Pour pas être tu-seule on sort avec des gars de même, des gars qui servent juste à exister dans le quotidien pas trop amoureux, on ferme les yeux pis on est capable de se convaincre que les highlights de nos saisons c’est des soupers d’amis le dimanche à écouter son faux chum parler des vidéoclips qu’ils réaliseront jamais pis des chansons qu’ils écriront jamais pis des filles célèbres qui fourreront jamais. On n’est pas méchante c’est juste de même que ça marche en dedans on pense à personne d’autre qu’à notre coeur toute crotté quand on se sent de même.
La semaine on part étudier Madame Bovary à l’UQAM ou on calcule nos calories dans un potluck étudiant pis on parle des gars qu’on aime-fourre. On aime ça se voir sur leur photo de profil Facebook on aime ça quand ils nous instagramment en écrivant en bas de la photo «moé pis ma blonde au chalet soirée Crânium hashtag noëlenfamille». Dans ce temps-là on se dit «asti je pense que l’année prochaine on arrive dans belle-famille avec un bébé bleu pis aussi on pourrait lui faire un instagram pis le manager à deux pis poster des photos de lui qui vomit sur son onepiece en tissu local j’suis sûre ça vaut plein de likes asti 2014 la gloire web des nouveaux bébés».
Nyways.
Moi too je chassais la solitude à ma façon avec le dude qui bois du thé qui goûte l’air. On passait le temps on se supportait l’un l’autre en attendant que je sois assez bien pour tomber in love pour de vrai ou mieux encore en attendant que je sois oké pour rester toute seule.

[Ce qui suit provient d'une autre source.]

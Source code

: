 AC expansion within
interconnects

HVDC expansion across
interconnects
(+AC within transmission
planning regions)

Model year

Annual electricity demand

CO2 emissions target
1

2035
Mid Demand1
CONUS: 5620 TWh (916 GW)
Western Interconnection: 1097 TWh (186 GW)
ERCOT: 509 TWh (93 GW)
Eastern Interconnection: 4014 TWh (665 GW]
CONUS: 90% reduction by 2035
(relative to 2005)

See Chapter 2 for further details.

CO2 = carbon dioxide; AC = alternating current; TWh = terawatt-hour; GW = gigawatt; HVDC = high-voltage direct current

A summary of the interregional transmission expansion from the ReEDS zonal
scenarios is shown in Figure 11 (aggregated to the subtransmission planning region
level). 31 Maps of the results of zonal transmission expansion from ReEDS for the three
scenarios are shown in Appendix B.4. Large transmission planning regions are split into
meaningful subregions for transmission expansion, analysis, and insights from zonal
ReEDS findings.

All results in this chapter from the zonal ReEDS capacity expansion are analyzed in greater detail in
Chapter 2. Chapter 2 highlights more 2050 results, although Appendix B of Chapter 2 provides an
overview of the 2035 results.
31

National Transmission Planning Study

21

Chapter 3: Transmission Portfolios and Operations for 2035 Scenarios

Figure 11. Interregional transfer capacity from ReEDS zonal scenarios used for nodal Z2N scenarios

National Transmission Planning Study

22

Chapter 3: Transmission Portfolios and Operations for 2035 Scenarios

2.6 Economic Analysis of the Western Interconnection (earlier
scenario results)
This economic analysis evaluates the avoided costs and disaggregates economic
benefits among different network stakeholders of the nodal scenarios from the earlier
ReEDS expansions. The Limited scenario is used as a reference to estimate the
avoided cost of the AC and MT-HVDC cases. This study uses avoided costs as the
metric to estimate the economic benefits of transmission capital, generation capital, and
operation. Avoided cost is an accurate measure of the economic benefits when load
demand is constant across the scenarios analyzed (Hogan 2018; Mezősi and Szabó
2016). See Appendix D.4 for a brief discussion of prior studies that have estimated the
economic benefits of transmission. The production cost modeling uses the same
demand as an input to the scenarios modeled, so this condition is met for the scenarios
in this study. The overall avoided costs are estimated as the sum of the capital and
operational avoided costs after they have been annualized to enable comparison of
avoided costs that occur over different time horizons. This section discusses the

On est folle quand on est toute seule.
On fait des party d’égratignures sur le cœur on s’en plante dans le nôtre on en garoche dans celui des gars qui veulent juste ça nous flatter les fesses du cœurs.
Parce qu’on donnerait n’importe quoi pour pas être folle aussi.
C’est la pire affaire se dire à soi-même qu’on est correk belle, de trouver personne autour pour le dire à notre place.
Sti que ça serait le fun d’être capable.
Je pense que c’est ça la grande quête de la vie c’est aimer ça boire toute seule au bar se cuisiner une recette ben tough s’auto-props le quotidien de fille capable de pas tomber en amour avec du temps qu’on achète à des gars qu’on n’aime même pas.

Faudrait peut-être arrêter de gaspiller les minutes de nos vies à essayer de chercher de l’affection. On n’en a même pas besoin. En attendant de tomber in love je parle. Après ça c’est autre chose.